[Entries shown]
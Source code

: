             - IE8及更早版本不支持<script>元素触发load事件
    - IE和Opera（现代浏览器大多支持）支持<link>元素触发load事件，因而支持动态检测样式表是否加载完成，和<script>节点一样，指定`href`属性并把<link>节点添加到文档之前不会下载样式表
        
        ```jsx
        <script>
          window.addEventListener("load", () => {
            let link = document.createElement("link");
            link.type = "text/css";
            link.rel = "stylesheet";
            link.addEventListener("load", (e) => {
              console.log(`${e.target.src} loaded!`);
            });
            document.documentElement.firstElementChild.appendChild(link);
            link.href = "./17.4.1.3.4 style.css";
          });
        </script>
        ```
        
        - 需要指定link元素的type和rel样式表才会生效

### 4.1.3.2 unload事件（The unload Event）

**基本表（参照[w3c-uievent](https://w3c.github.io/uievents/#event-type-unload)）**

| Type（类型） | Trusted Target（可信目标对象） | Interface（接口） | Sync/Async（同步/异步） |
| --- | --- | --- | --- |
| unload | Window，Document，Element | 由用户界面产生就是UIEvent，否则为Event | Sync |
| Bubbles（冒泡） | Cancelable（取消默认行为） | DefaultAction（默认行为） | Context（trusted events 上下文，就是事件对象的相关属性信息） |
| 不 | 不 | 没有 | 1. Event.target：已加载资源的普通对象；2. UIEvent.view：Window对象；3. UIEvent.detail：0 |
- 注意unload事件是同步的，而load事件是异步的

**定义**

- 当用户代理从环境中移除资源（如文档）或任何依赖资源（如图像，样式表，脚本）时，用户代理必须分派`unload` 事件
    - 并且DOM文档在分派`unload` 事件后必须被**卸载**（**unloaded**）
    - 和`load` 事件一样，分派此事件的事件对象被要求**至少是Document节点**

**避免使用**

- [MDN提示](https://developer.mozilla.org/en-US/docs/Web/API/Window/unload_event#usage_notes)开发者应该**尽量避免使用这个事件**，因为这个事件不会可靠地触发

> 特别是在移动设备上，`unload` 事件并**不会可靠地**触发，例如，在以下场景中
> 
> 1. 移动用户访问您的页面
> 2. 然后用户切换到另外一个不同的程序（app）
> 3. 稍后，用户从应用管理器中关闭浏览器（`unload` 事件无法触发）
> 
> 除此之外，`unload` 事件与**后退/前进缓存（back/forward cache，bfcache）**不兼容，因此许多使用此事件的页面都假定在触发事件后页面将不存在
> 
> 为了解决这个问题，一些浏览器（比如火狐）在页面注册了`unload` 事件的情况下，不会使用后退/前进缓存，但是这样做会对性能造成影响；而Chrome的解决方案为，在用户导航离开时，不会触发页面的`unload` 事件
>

[Exercise]
Read through the entries, then copy every line where the string "https" is found.

[Response to this exercise]
**基本表（参照[w3c-uievent](https://w3c.github.io/uievents/#event-type-unload)）**
- [MDN提示](https://developer.mozilla.org/en-US/docs/Web/API/Window/unload_event#usage_notes)开发者应该**尽量避免使用这个事件**，因为这个事件不会可靠地触发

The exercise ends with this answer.